Niby Maruda ale ja serio jestem szczęśliwy w życiu i mam przez to umiarkowaną motywację
@ChickenDriver: bo kasa nie musi cieszyć sama w sobie. Skoro jesteś spełniony w innych aspektach, to wystarczające do życia pieniądze z wypłaty nie robią wrażenia, bo dlaczego miałyby? Kasa to środek użytkowy. Równie dobrze mógłbyś się zastanawiać czemu nie cieszy Cię opakowanie papieru toaletowego w domu, skoro szczęśliwie Ci go nie brakuje do pocierania po dwójce.
@ChickenDriver: możesz lepiej pracować dla satysfakcji z pracy, poklepanie po plechach przez prezesa albo po to żeby nabyć więcej umiejętności i zwiać do innej firmy... Nie koniecznie gratyfikacja finansowa musi być głównym motor napędowym do pracy.
@ChickenDriver: sam widok hajsu na koncie też mnie nie cieszy. fajne jest jedynie to uczucie, jak chcę sobie coś kupić i mogę to zrobić dwoma kliknięciami bez zastanawiania się, czy zostanie mi na rachunki.

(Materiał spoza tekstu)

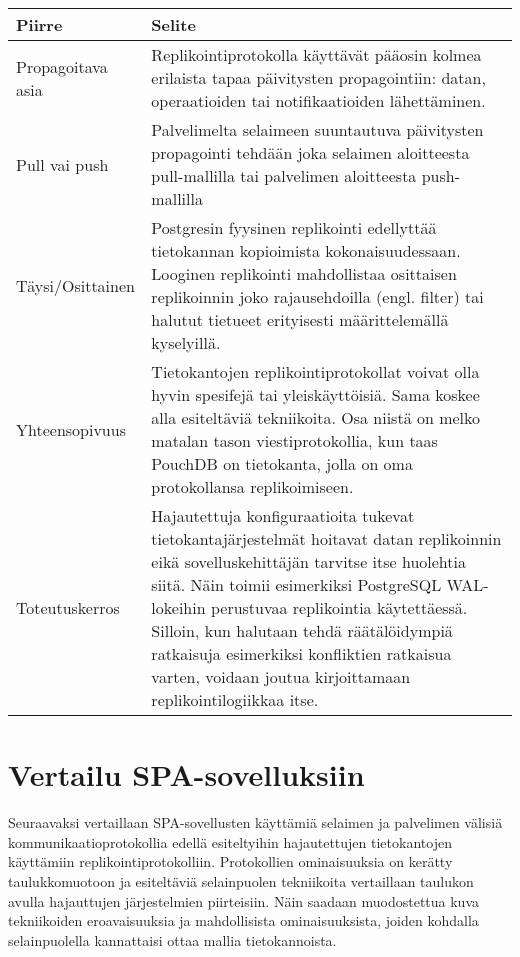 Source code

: \documentclass[finnish,twoside,censored,csm,sw-track-2018]{HYthesisML}
\begin{document}
\begin{center}
\begin{tabular}{ | m{3cm} | m{12cm} | } 
 \hline
 \textbf{Piirre} & \textbf{Selite}\\ 
 \hline
 Propagoitava asia & Replikointiprotokolla käyttävät pääosin kolmea erilaista tapaa päivitysten propagointiin: datan, operaatioiden tai notifikaatioiden lähettäminen. \\
 \hline
 Pull vai push & Palvelimelta selaimeen suuntautuva päivitysten propagointi tehdään joka selaimen aloitteesta pull-mallilla tai palvelimen aloitteesta push-mallilla \\
 \hline
 Täysi/Osittainen & Postgresin fyysinen replikointi edellyttää tietokannan kopioimista kokonaisuudessaan. Looginen replikointi mahdollistaa osittaisen replikoinnin joko rajausehdoilla (engl. filter) tai halutut tietueet erityisesti määrittelemällä kyselyillä.\\
 \hline
 Yhteensopivuus & Tietokantojen replikointiprotokollat voivat olla hyvin spesifejä tai yleiskäyttöisiä. Sama koskee alla esiteltäviä tekniikoita. Osa niistä on melko matalan tason viestiprotokollia, kun taas PouchDB on tietokanta, jolla on oma protokollansa replikoimiseen.\\
 \hline
 Toteutuskerros & Hajautettuja konfiguraatioita tukevat tietokantajärjestelmät hoitavat datan replikoinnin eikä sovelluskehittäjän tarvitse itse huolehtia siitä. Näin toimii esimerkiksi PostgreSQL WAL-lokeihin perustuvaa replikointia käytettäessä. Silloin, kun halutaan tehdä räätälöidympiä ratkaisuja esimerkiksi konfliktien ratkaisua varten, voidaan joutua kirjoittamaan replikointilogiikkaa itse.\\
 \hline
\end{tabular}
\end{center}

\section{Vertailu SPA-sovelluksiin}

Seuraavaksi vertaillaan SPA-sovellusten käyttämiä selaimen ja palvelimen välisiä kommunikaatioprotokollia edellä esiteltyihin hajautettujen tietokantojen käyttämiin replikointiprotokolliin. Protokollien ominaisuuksia on kerätty taulukkomuotoon ja esiteltäviä selainpuolen tekniikoita vertaillaan taulukon avulla hajauttujen järjestelmien piirteisiin. Näin saadaan muodostettua kuva tekniikoiden eroavaisuuksia ja mahdollisista ominaisuuksista, joiden kohdalla selainpuolella kannattaisi ottaa mallia tietokannoista.
\end{document}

@larine to ja mam na odwrót. Cieszą mnie cyferki na koncie, a wydawanie kasy sprawia mi niemal fizyczny ból

@ChickenDriver a jakbyś nagle zarabiał 2x tyle i w perspektywie 15 lat mógł przestać pracować?
@Leithain: Jak bym zarabiał 9k to za 15 lat nie mógłbym przestać pracować. Ale tak, z pewnością wizja "nic nie muszę" w ciągu 15-20 lat byłaby wystarczająco kusząca by zakasać rękawy. Aczkolwiek na pewno 20 lat na 120% obrotach bym nie wyrobił bo bym się wyniszczył. Ale wtedy nie patrzyłbym tak dokładnie na zegarek i 8h, zresztą wolność finansowa jest nie do zrobienia na większości etatów w tym kraju.

@moll:
@ChickenDriver jeśli teraz wystarcza Ci 4.5k to drugie 4.5k mógłbyś odkładać. 5% ROI jest jak najbardziej realne przy 15letnim okresie inwestycji. Z pomocą procenta składanego miałbyś oszczędności na kolejne 30 lat życia.
@moll: Ok. czyli robi wrażenie ale go nie robi, bo jest za niska (wypłata) a jakby była wielokrotnie wyższa to by robiła ale jednocześnie mam to gdzieś, bo mam dobre życie. Więc mam #!$%@? na pracę.
@ChickenDriver: czyli chciałbyś żeby wypłata robiła wrażenie, ale jednocześnie nie czujesz się na tyle zmotywowany, by to osiągnąć, bo jest Ci dobrze jak jest.